══ Exercise material

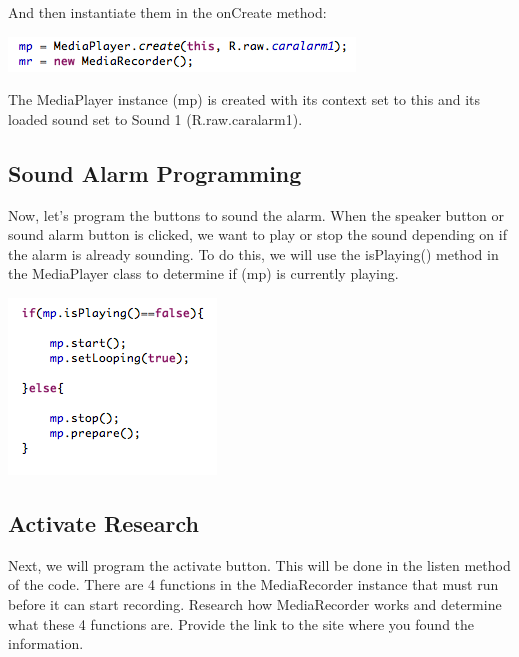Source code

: \noindent	
And then instantiate them in the onCreate method:\\

\begin{center}

\includegraphics[scale=1]{instantiate.png} 

\end{center}

\noindent
The MediaPlayer instance (mp) is created with its context set to this and its loaded sound set to Sound 1 (R.raw.caralarm1).

\subsection{Sound Alarm Programming}
Now, let's program the buttons to sound the alarm. When the speaker button or sound alarm button is clicked, we want to play or stop the sound depending on if the alarm is already sounding. To do this, we will use the isPlaying() method in the MediaPlayer class to determine if (mp) is currently playing.\\

\begin{center}

\includegraphics[scale=1]{ifelseSound.png} 

\end{center}

\subsection{Activate Research}
Next, we will program the activate button. This will be done in the listen method of the code. There are 4 functions in the MediaRecorder instance that must run before it can start recording. Research how MediaRecorder works and determine what these 4 functions are. Provide the link to the site where you found the information.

════

**About this task**
Say how many lines of the records include the word "Research", and give nothing but the number.

**Result of the exercise**
2